Lorraine Hadley, one of the two women prevented from using embryos kept in frozen storage because her husband refused the necessary consent, has said she will not battle further to be able to use them. Ms Hadley had created two embryos during IVF treatment with her former husband, Wayne. After the couple separated, she wished to go ahead with the treatment, but the Human Fertilisation and Embryology Act 1990 requires consent from both parties for continued storage or use of frozen embryos.
In September, the UK High Court ruled against Lorraine Hadley and Natallie Evans, who were both seeking to use their frozen embryos against their ex-partners' wishes. They claimed that had they been fertile and able to naturally conceive, their ex-partners would not have been able to prevent them from going on to have the children, and that they were therefore being discriminated against for being infertile.
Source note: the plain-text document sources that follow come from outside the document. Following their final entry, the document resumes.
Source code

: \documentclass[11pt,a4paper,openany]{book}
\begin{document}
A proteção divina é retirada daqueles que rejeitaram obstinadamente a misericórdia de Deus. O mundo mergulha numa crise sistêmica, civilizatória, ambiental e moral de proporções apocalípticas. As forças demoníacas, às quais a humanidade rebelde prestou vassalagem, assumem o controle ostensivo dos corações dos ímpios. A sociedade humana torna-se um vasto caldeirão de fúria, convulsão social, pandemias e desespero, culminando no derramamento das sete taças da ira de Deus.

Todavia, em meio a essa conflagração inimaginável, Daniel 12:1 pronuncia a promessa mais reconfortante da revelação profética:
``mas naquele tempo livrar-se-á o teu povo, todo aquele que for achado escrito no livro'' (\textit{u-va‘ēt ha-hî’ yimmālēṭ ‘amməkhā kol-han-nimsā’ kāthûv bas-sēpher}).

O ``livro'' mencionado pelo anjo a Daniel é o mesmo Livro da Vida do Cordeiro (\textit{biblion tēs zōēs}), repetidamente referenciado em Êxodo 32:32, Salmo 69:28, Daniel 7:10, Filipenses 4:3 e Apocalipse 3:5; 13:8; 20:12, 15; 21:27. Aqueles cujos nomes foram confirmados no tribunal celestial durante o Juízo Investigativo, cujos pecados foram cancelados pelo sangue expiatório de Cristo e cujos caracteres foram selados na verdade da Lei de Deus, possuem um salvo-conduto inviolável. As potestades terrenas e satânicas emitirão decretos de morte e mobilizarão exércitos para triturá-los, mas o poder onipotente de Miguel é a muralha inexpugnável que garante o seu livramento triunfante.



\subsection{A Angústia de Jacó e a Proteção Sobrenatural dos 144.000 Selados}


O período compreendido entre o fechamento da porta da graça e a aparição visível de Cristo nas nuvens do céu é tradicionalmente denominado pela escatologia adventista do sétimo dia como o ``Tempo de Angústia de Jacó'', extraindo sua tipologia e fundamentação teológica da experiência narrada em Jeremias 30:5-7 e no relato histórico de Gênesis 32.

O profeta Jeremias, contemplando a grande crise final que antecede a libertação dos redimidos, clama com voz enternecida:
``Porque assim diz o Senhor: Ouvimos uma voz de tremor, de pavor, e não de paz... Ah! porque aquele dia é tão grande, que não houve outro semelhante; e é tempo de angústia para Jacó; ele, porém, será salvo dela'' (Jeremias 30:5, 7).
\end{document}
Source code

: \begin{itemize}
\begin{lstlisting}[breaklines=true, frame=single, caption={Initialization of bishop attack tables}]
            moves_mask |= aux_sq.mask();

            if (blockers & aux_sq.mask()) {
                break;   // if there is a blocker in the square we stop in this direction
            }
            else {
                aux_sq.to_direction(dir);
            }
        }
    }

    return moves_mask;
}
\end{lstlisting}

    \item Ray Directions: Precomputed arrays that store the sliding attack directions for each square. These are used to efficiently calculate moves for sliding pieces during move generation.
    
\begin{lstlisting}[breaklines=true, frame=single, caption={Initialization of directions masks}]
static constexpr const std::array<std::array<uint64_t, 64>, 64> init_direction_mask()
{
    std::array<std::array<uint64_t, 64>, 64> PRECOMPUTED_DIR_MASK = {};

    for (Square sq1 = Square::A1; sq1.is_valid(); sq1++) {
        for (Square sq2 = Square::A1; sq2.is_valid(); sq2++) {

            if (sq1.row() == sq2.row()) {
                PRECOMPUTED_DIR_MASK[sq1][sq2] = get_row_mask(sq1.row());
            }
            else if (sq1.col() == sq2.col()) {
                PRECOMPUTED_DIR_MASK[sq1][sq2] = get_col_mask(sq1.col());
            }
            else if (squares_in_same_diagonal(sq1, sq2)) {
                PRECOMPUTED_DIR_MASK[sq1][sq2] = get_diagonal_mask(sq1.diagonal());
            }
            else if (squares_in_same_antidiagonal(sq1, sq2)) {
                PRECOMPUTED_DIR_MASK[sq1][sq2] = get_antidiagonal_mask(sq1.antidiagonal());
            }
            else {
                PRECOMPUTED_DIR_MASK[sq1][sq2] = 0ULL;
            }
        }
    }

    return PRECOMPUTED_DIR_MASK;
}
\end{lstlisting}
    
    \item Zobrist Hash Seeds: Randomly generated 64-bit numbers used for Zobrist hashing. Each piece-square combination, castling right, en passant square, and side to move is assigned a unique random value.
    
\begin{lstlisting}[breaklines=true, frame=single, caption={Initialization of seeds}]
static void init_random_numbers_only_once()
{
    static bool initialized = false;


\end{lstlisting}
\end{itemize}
A week after the court's decision, in an interview with the BBC, Ms Hadley said that she was considering asking her ex-husband if he would to consent to donating their two embryos to another woman, in order to avoid destroying them.
At the High Court, Mr Justice Wall refused Natallie Evans and Lorraine Hadley leave to appeal against his decision. However, either of the women could have appealed directly to the Court of Appeal if they wanted to take the case further. A 28-day stay on the destruction of their embryos was granted, while they each decided their next move. Last week, Ms Hadley said that her fight is over, now that legal aid for her case has been withdrawn. She said that she understood that it is likely that that her two frozen embryos will be allowed to thaw and be destroyed by chemicals sometime this week. But the outcome made her feel like doctors were 'playing God': 'It's like, OK, we've made a life and we can throw it away as it doesn't matter', she said, adding 'they forget the emotional ties people have got to them... the fact I've now lost them is an awful thing to go through'.
Ms Evans has until 29 October to decide whether to appeal her own case. Muiris Lyons, the solicitor who represented both women, said that she was as yet undecided. The deciding factor is likely to be whether she can get legal aid to carry on the case.